### Requirement
Transcribe the entries exactly; images are not part of the copy.

### Data listing
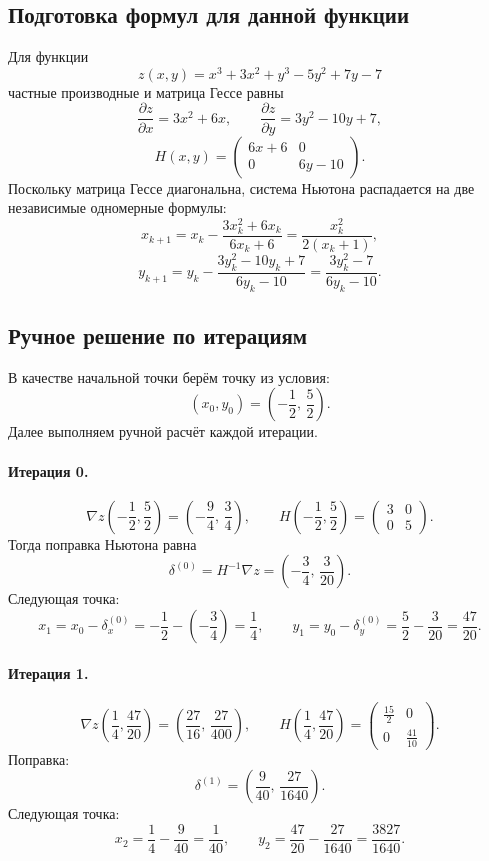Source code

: \documentclass[12pt,a4paper]{article}
\begin{document}
\subsection{Подготовка формул для данной функции}
Для функции
\[
z(x,y)=x^3+3x^2+y^3-5y^2+7y-7
\]
частные производные и матрица Гессе равны
\[
\frac{\partial z}{\partial x}=3x^2+6x,\qquad
\frac{\partial z}{\partial y}=3y^2-10y+7,
\]
\[
H(x,y)=
\begin{pmatrix}
6x+6 & 0\\
0 & 6y-10
\end{pmatrix}.
\]
Поскольку матрица Гессе диагональна, система Ньютона распадается на две независимые одномерные формулы:
\[
x_{k+1}=x_k-\frac{3x_k^2+6x_k}{6x_k+6}
=\frac{x_k^2}{2(x_k+1)},
\]
\[
y_{k+1}=y_k-\frac{3y_k^2-10y_k+7}{6y_k-10}
=\frac{3y_k^2-7}{6y_k-10}.
\]

\subsection{Ручное решение по итерациям}
В качестве начальной точки берём точку из условия:
\[
(x_0,y_0)=\left(-\frac12,\,\frac52\right).
\]
Далее выполняем ручной расчёт каждой итерации.

\paragraph{Итерация 0.}
\[
\nabla z\left(-\frac12,\frac52\right)=\left(-\frac94,\,\frac34\right),
\qquad
H\left(-\frac12,\frac52\right)=
\begin{pmatrix}
3 & 0\\
0 & 5
\end{pmatrix}.
\]
Тогда поправка Ньютона равна
\[
\delta^{(0)}=H^{-1}\nabla z=
\left(-\frac34,\,\frac3{20}\right).
\]
Следующая точка:
\[
x_1=x_0-\delta_x^{(0)}=-\frac12-\left(-\frac34\right)=\frac14,
\qquad
y_1=y_0-\delta_y^{(0)}=\frac52-\frac3{20}=\frac{47}{20}.
\]

\paragraph{Итерация 1.}
\[
\nabla z\left(\frac14,\frac{47}{20}\right)=\left(\frac{27}{16},\,\frac{27}{400}\right),
\qquad
H\left(\frac14,\frac{47}{20}\right)=
\begin{pmatrix}
\frac{15}{2} & 0\\
0 & \frac{41}{10}
\end{pmatrix}.
\]
Поправка:
\[
\delta^{(1)}=
\left(\frac{9}{40},\,\frac{27}{1640}\right).
\]
Следующая точка:
\[
x_2=\frac14-\frac{9}{40}=\frac1{40},
\qquad
y_2=\frac{47}{20}-\frac{27}{1640}=\frac{3827}{1640}.
\]
\end{document}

### Expected answer
Source code

: \documentclass[12pt,a4paper]{article}
\begin{document}
\subsection{Подготовка формул для данной функции}
Для функции
\[
z(x,y)=x^3+3x^2+y^3-5y^2+7y-7
\]
частные производные и матрица Гессе равны
\[
\frac{\partial z}{\partial x}=3x^2+6x,\qquad
\frac{\partial z}{\partial y}=3y^2-10y+7,
\]
\[
H(x,y)=
\begin{pmatrix}
6x+6 & 0\\
0 & 6y-10
\end{pmatrix}.
\]
Поскольку матрица Гессе диагональна, система Ньютона распадается на две независимые одномерные формулы:
\[
x_{k+1}=x_k-\frac{3x_k^2+6x_k}{6x_k+6}
=\frac{x_k^2}{2(x_k+1)},
\]
\[
y_{k+1}=y_k-\frac{3y_k^2-10y_k+7}{6y_k-10}
=\frac{3y_k^2-7}{6y_k-10}.
\]

\subsection{Ручное решение по итерациям}
В качестве начальной точки берём точку из условия:
\[
(x_0,y_0)=\left(-\frac12,\,\frac52\right).
\]
Далее выполняем ручной расчёт каждой итерации.

\paragraph{Итерация 0.}
\[
\nabla z\left(-\frac12,\frac52\right)=\left(-\frac94,\,\frac34\right),
\qquad
H\left(-\frac12,\frac52\right)=
\begin{pmatrix}
3 & 0\\
0 & 5
\end{pmatrix}.
\]
Тогда поправка Ньютона равна
\[
\delta^{(0)}=H^{-1}\nabla z=
\left(-\frac34,\,\frac3{20}\right).
\]
Следующая точка:
\[
x_1=x_0-\delta_x^{(0)}=-\frac12-\left(-\frac34\right)=\frac14,
\qquad
y_1=y_0-\delta_y^{(0)}=\frac52-\frac3{20}=\frac{47}{20}.
\]

\paragraph{Итерация 1.}
\[
\nabla z\left(\frac14,\frac{47}{20}\right)=\left(\frac{27}{16},\,\frac{27}{400}\right),
\qquad
H\left(\frac14,\frac{47}{20}\right)=
\begin{pmatrix}
\frac{15}{2} & 0\\
0 & \frac{41}{10}
\end{pmatrix}.
\]
Поправка:
\[
\delta^{(1)}=
\left(\frac{9}{40},\,\frac{27}{1640}\right).
\]
Следующая точка:
\[
x_2=\frac14-\frac{9}{40}=\frac1{40},
\qquad
y_2=\frac{47}{20}-\frac{27}{1640}=\frac{3827}{1640}.
\]
\end{document}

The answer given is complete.